La sœur de Shylaja, Vaishnavi, qui n'est clairement pas d'humeur à une leçon spirituelle sur l'incertitude, a déclaré que la famille avait perdu le contact peu après le petit-déjeuner ce matin fatidique. Ils faisaient partie d'un contingent australien de 15 personnes avec Himalayan Glacier Adventures, prévoyant d'atteindre un poste de contrôle d'immigration à la frontière tibéto-népalaise. « Comme tout le monde dans ce groupe, nous sommes vraiment inquiets, mais pleins d'espoir », a déclaré Vaishnavi au Guardian, ajoutant : « Nous espérons qu'ils sont en sécurité et qu'ils attendent juste d'être secourus. » Elle tient aussi à rappeler au monde que sa famille est là-bas et qu'ils apprécieraient d'être retrouvés, merci beaucoup.

La famille s'était entraînée pour la randonnée, parce que apparemment, gravir une montagne demande des efforts. « Ils travaillaient tous très dur ensemble pour s'assurer de pouvoir la terminer avec succès », a déclaré Vaishnavi. « Nous ne nous attendions pas à quelque chose comme ça. » Parce que qui s'attend à une crue soudaine lors d'une randonnée sacrée ? Elle a été en contact avec le ministère australien des Affaires étrangères et du Commerce, mais trouve que le flux d'informations est aussi clair que l'eau de fonte glaciaire.
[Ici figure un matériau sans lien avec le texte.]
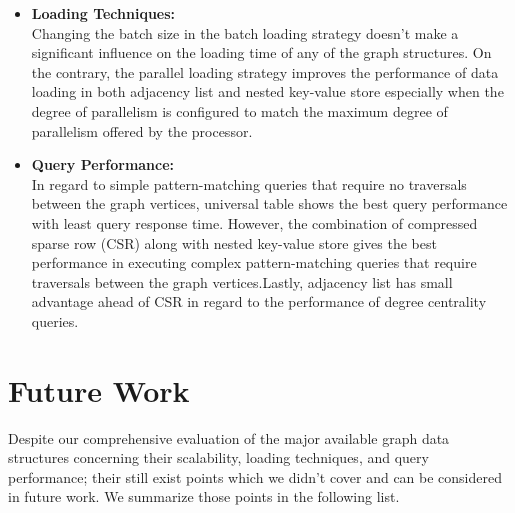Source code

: {\begin{itemize}
Due to its vertical partitioning based technique, the emerging schema method consumes the least memory among the three graph properties that we tested. However, universal table and nested key-value store are taking an almost equal loading time which is less than the loading time of emerging schema. Therefore, we recommend the emerging schema method in scenarios where memory saving has a higher weight than loading time. Both universal table or nested key-value store are more suitable for faster data loading than emerging schema.\\


\item \textbf{Loading Techniques:}\\
Changing the batch size in the batch loading strategy doesn't make a significant influence on the loading time of any of the graph structures. On the contrary, the parallel loading strategy improves the performance of data loading in both adjacency list and nested key-value store especially when the degree of parallelism is configured to match the maximum degree of parallelism offered by the processor.\\

\item \textbf{Query Performance:}\\
In regard to simple pattern-matching queries that require no traversals between the graph vertices, universal table shows the best query performance with least query response time. However, the combination of compressed sparse row (CSR) along with nested key-value store gives the best performance in executing complex pattern-matching queries that require traversals between the graph vertices.Lastly, adjacency list has small advantage ahead of CSR in regard to the performance of degree centrality queries.\\

\end{itemize}





\section{Future Work}
\label{sec:futureWork}

Despite our comprehensive evaluation of the major available graph data structures concerning their scalability, loading techniques, and query performance; their still exist points which we didn't cover and can be considered in future work. We summarize those points in the following list.

}
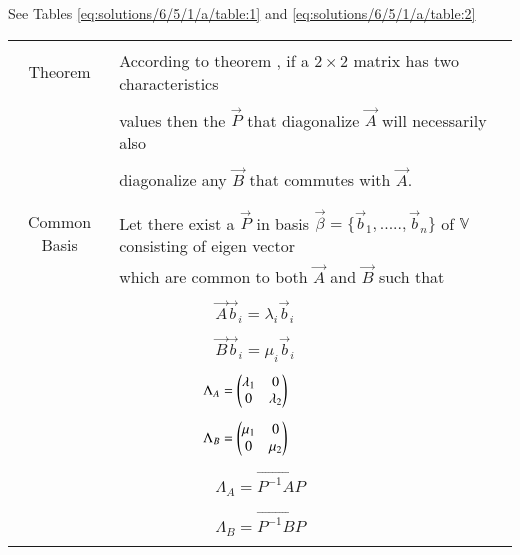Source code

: See Tables 
    \ref{eq:solutions/6/5/1/a/table:1} and 
    \ref{eq:solutions/6/5/1/a/table:2}
%
\begin{table*}[ht!]
\centering
\begin{tabular}{|c|l|}
   
	\hline
	\multirow{3}{*}{Theorem}
    &\\
    & According  to theorem , if a $2\times 2$ matrix has two characteristics \\
    &\\
    & values then the $\vec{P}$ that diagonalize $\vec{A}$ will
    necessarily also   \\
    &\\
    & diagonalize any $\vec{B}$ that commutes with $\vec{A}$. \\
    &\\
    \hline 
    &\\
    Common Basis
    &Let there exist a $\vec{P}$ in basis $\vec{\beta}=\{\vec{b}_1,.....,\vec{b}_n\}$ of $\mathbb{V}$ consisting of eigen vector\\& which are common to both $\vec{A}$ and $\vec{B}$ such that\\
    &\\
    &$\qquad\qquad\qquad\vec{A}\vec{b}_i=\lambda_{i}\vec{b}_i$\\
    &\\
    &$\qquad\qquad\qquad\vec{B}\vec{b}_i=\mu_{i}\vec{b}_i$\\
    &\\
    &$\qquad\qquad\qquad\Lambda_{A}=\begin{pmatrix}\lambda_1&0\\0&\lambda_2\end{pmatrix}$\\
    &\\
    &$\qquad\qquad\qquad\Lambda_{B}=\begin{pmatrix}\mu_1&0\\0&\mu_2\end{pmatrix}$\\
    &\\
    &$\qquad\qquad\qquad\Lambda_{A}=\vec{P^{-1}AP}$\\
    &\\
    &$\qquad\qquad\qquad\Lambda_{B}=\vec{P^{-1}BP}$\\
    &\\
    \hline

    
\end{tabular}
    \caption{Theorems }
\label{eq:solutions/6/5/1/a/table:1}
\end{table*}
\onecolumn
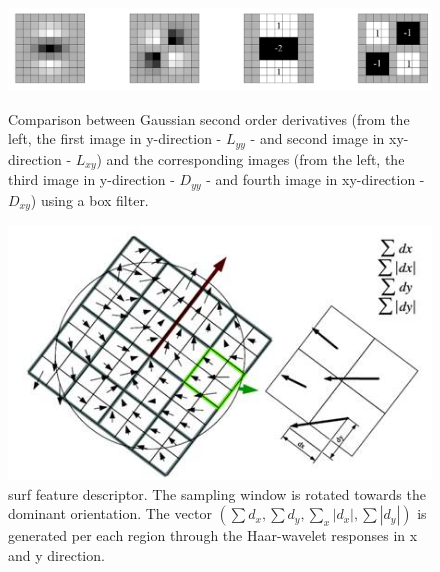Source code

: \begin{figure}[ht]
	\begin{minipage}[b]{0.65\linewidth}
		\centering
		\includegraphics[width=\textwidth]{images/surf.png}
		\caption[Comparison between Gaussian second order derivatives and box filter]{Comparison between Gaussian second order derivatives (from the left, the first image in y-direction - $L_{yy}$ - and second image in xy-direction - $L_{xy}$) and the corresponding images (from the left, the third image in y-direction - $D_{yy}$ - and fourth image in xy-direction - $D_{xy}$) using a box filter. \cite{surf}}
		\label{sec2:fig:surf}
	\end{minipage}
	\hspace{0.5cm}
	\begin{minipage}[b]{0.3\linewidth}
		\centering
		\includegraphics[width=\textwidth]{images/surf2.jpg}
		\caption[\acrshort{surf} feature descriptor]{\acrshort{surf} feature descriptor. The sampling window is rotated towards the dominant orientation. The vector $\left( \sum d _ { x } , \sum d _ { y } , \sum _ { x } \left| d _ { x } \right| , \sum \left| d _ { y } \right| \right)$ is generated per each region through the Haar-wavelet responses in x and y direction. \cite{surf}}
		\label{sec2:fig:surff}
	\end{minipage}
\end{figure}

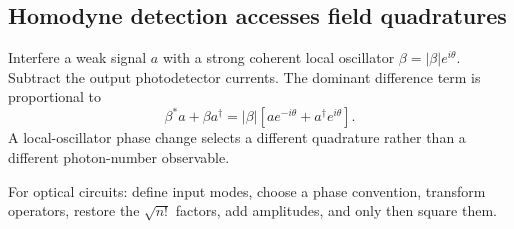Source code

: \subsection{Homodyne detection accesses field quadratures}
Interfere a weak signal \(a\) with a strong coherent
local oscillator \(\beta=|\beta|e^{i\theta}\).
Subtract the output photodetector currents.
The dominant difference term is proportional to
\[
\beta^*a+\beta a^\dagger
=|\beta|[ae^{-i\theta}+a^\dagger e^{i\theta}].
\]
A local-oscillator phase change selects
a different quadrature rather than a different
photon-number observable.

\begin{checkpoint}
For optical circuits: define input modes,
choose a phase convention, transform operators,
restore the \(\sqrt{n!}\) factors, add
amplitudes, and only then square them.
\end{checkpoint}
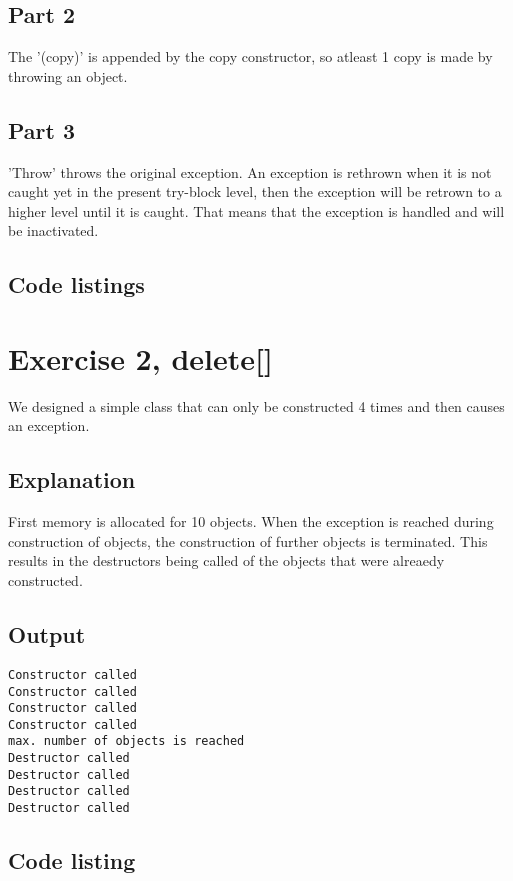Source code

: \documentclass[11pt]{article}
\begin{document}
\subsection*{Part 2}
The '(copy)' is appended by the copy constructor, so atleast 1 copy is made
by throwing an object.

\subsection*{Part 3}
'Throw' throws the original exception. An exception is rethrown when it is not caught yet in the present try-block level, then the exception will be retrown to a higher level until it is caught.
That means that the exception is handled and will be inactivated.

\subsection*{Code listings}



\section*{Exercise 2, delete[]}
We designed a simple class that can only be constructed 4 times and then causes an exception.

\subsection*{Explanation}
First memory is allocated for 10 objects.
When the exception is reached during construction of objects, the construction of further objects is terminated.
This results in the destructors being called of the objects that were alreaedy constructed.

\subsection*{Output}
\begin{lstlisting}
Constructor called
Constructor called
Constructor called
Constructor called
max. number of objects is reached 
Destructor called
Destructor called
Destructor called
Destructor called
\end{lstlisting}

\subsection*{Code listing}




\end{document}
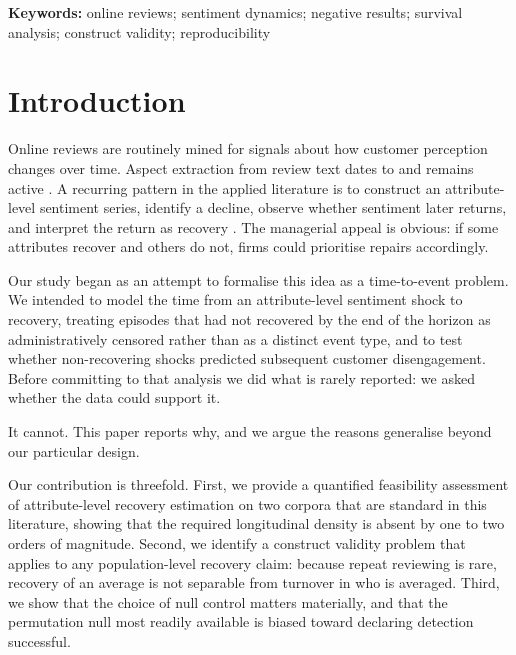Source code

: \documentclass[11pt,a4paper]{article}
\makeatletter
\let\original@section\section
\renewcommand{\section}{\FloatBarrier\original@section}%
\makeatother
\begin{document}
\vspace{4pt}
\noindent{}

\vspace{6pt}
\noindent\textbf{Keywords:} online reviews; sentiment dynamics; negative
results; survival analysis; construct validity; reproducibility

\section{Introduction}

Online reviews are routinely mined for signals about how customer perception
changes over time. Aspect extraction from review text dates to \citet{hu2004} and remains
active \citep{zhou2023}. A recurring pattern in the applied literature is to
construct an attribute-level sentiment series, identify a decline, observe
whether sentiment later returns, and interpret the return as recovery
\citep{park2024, roelen2023, yang2023}. The
managerial appeal is obvious: if some attributes recover and others do not,
firms could prioritise repairs accordingly.

Our study began as an attempt to formalise this idea as a time-to-event
problem. We intended to model the time from an attribute-level sentiment shock to
recovery, treating episodes that had not recovered by the end of the horizon as
administratively censored rather than as a distinct event type, and to test
whether non-recovering shocks predicted subsequent customer disengagement. Before
committing to that analysis we did what is rarely reported: we asked whether
the data could support it.

It cannot. This paper reports why, and we argue the reasons generalise beyond
our particular design.

Our contribution is threefold. First, we provide a quantified feasibility
assessment of attribute-level recovery estimation on two corpora that are
standard in this literature, showing that the required longitudinal density is
absent by one to two orders of magnitude. Second, we identify a construct
validity problem that applies to any population-level recovery claim: because
repeat reviewing is rare, recovery of an average is not separable from
turnover in who is averaged. Third, we show that the choice of null control
matters materially, and that the permutation null most readily available is
biased toward declaring detection successful.
\end{document}
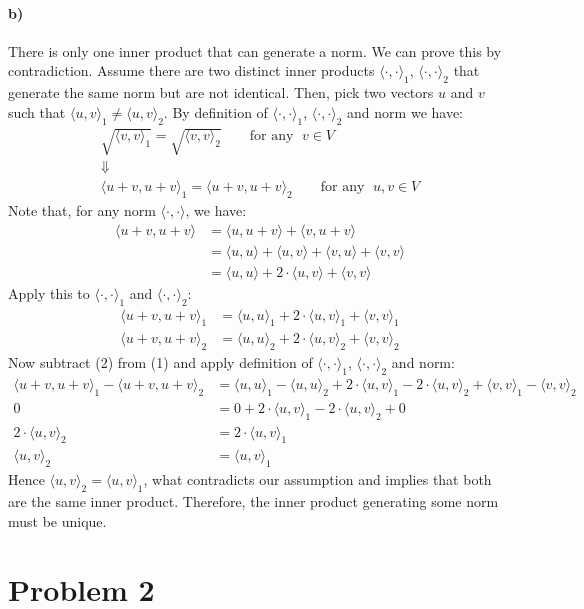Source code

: \documentclass[10pt,letter]{article}
\newcommand{\inner}{\langle\cdot,\cdot\rangle}
\newcommand{\inr}[2]{\langle #1, #2\rangle}
\begin{document}
\paragraph{b)} There is only one inner product that can generate a norm. We can prove this by contradiction. Assume there are two distinct inner products $\inner_1$, $\inner_2$ that generate the same norm but are not identical. Then, pick two vectors $u$ and $v$ such that $\inr{u}{v}_1 \neq \inr{u}{v}_2$. By definition of $\inner_1$, $\inner_2$ and norm we have:
\begin{gather*}
\sqrt{\inr{v}{v}_1} = \sqrt{\inr{v}{v}_2} \qquad \textrm{for any } \; v \in V
\\
\Downarrow
\\
\inr{u+v}{u+v}_1 = \inr{u+v}{u+v}_2 \qquad \textrm{for any } \; u,v \in V
\end{gather*}
Note that, for any norm $\inner$, we have:
\begin{align*}
\inr{u+v}{u+v} &= \inr{u}{u+v} + \inr{v}{u+v}
\\ & = \inr{u}{u} + \inr{u}{v} + \inr{v}{u} + \inr{v}{v}
\\ & = \inr{u}{u} + 2\cdot\inr{u}{v} + \inr{v}{v}
\end{align*}
Apply this to $\inner_1$ and $\inner_2$:
\begin{align}
\inr{u+v}{u+v}_1 &= \inr{u}{u}_1 + 2\cdot\inr{u}{v}_1 + \inr{v}{v}_1
\\
\inr{u+v}{u+v}_2 &= \inr{u}{u}_2 + 2\cdot\inr{u}{v}_2 + \inr{v}{v}_2
\end{align}
Now subtract (2) from (1) and apply definition of $\inner_1$, $\inner_2$ and norm:
\begin{align*}
\inr{u+v}{u+v}_1 - \inr{u+v}{u+v}_2 &= \inr{u}{u}_1 - \inr{u}{u}_2 + 2\cdot\inr{u}{v}_1 - 2\cdot\inr{u}{v}_2 + \inr{v}{v}_1 - \inr{v}{v}_2
\\
0 &= 0 + 2\cdot\inr{u}{v}_1 - 2\cdot\inr{u}{v}_2 + 0
\\
2\cdot\inr{u}{v}_2 &= 2\cdot\inr{u}{v}_1
\\
\inr{u}{v}_2 &= \inr{u}{v}_1
\end{align*}
Hence $\inr{u}{v}_2 = \inr{u}{v}_1$, what contradicts our assumption and implies that both are the same inner product. Therefore, the inner product generating some norm must be unique.

\pagebreak

\section*{Problem 2}
\end{document}
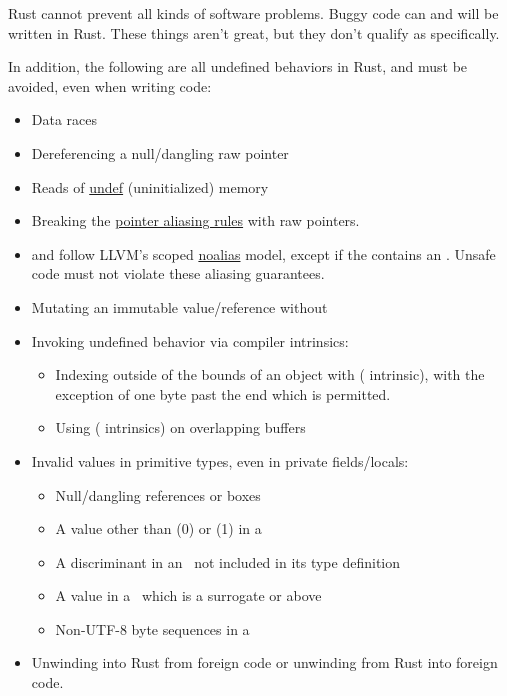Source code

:Rust cannot prevent all kinds of software problems. Buggy code can and will be written in Rust. These things aren't great, but they 
don't qualify as  specifically.

\blank

In addition, the following are all undefined behaviors in Rust, and must be avoided, even when writing  code:

\begin{itemize}
  \item{Data races}
  \item{Dereferencing a null/dangling raw pointer}
  \item{Reads of \href{http://llvm.org/docs/LangRef.html\#undefined-values}{undef} (uninitialized) memory}
  \item{Breaking the \href{http://llvm.org/docs/LangRef.html\#pointer-aliasing-rules}{pointer aliasing rules} with raw pointers.}
  \item{ and  follow LLVM's scoped \href{http://llvm.org/docs/LangRef.html\#noalias}{noalias} model, except if 
      the  contains an . Unsafe code must not violate these aliasing guarantees.}
  \item{Mutating an immutable value/reference without }
  \item{Invoking undefined behavior via compiler intrinsics:}
  \begin{itemize}
    \item{Indexing outside of the bounds of an object with  ( intrinsic), with the exception of one 
        byte past the end which is permitted.}
    \item{Using  ( intrinsics) on overlapping buffers}
  \end{itemize}
  \item{Invalid values in primitive types, even in private fields/locals:}
  \begin{itemize}
    \item{Null/dangling references or boxes}
    \item{A value other than  (0) or  (1) in a }
    \item{A discriminant in an \enum\ not included in its type definition}
    \item{A value in a \varchar\ which is a surrogate or above }
    \item{Non-UTF-8 byte sequences in a }
  \end{itemize}
  \item{Unwinding into Rust from foreign code or unwinding from Rust into foreign code.}
\end{itemize}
D'autres membres des 15 disparus comprennent un couple de NSW, Venkatraman Balakrishnan, 52 ans, et Chitra Venkatraman, 46 ans, et la famille Iyer - Sreedharan, Lakshmi, et leurs fils adultes Rishab, 23 ans, et Rudhra, 20 ans. Les frères Iyer jouent au cricket pour le West Pennant Hills Cherrybrook Cricket Club, qui a publié une déclaration exprimant espoir et pensées, parce que c'est ce que font les clubs en temps de crise. Pendant ce temps, d'autres groupes d'Australiens - 11 avec Trekkers Society et six avec Kailash Journeys - sont également portés disparus, prouvant que quand il s'agit de disparaître au Népal, il y a plein d'options de voyagistes.

Sagar Pandey, fondateur et PDG de Himalayan Glacier Adventures, a perdu le contact avec tout son groupe de 47 personnes, y compris les 15 Australiens. Il a survolé la région de Rasuwa en hélicoptère et n'était pas exactement optimiste. « Pour être honnête… on penserait qu'il n'y avait aucune civilisation humaine là-bas », a-t-il déclaré. « La crue soudaine a tout emporté, tout. On ne pouvait voir aucune création humaine. » Pourtant, il garde un espoir de 1 %, ce qui est 1 % de plus que ce que la plupart d'entre nous pourraient gérer après avoir vu la région.

La Fondation Isha a confirmé que 11 Australiens figuraient parmi les 80 pèlerins disparus qui se trouvaient dans un bâtiment d'immigration lorsque la crue a frappé - parce que rien ne dit « éveil spirituel » comme être enterré sous un bâtiment lors d'une catastrophe naturelle. La ministre des Affaires étrangères Penny Wong a assuré au public que le gouvernement australien « mobilise rapidement un soutien consulaire et humanitaire », y compris l'envoi de trois spécialistes de réponse humanitaire dans les 48 prochaines heures. Elle a reconnu « l'ampleur extraordinaire » de la catastrophe et « l'éloignement » de la région, ce qui signifie que retrouver ces personnes sera comme chercher une aiguille dans une très grosse botte de foin très mouillée.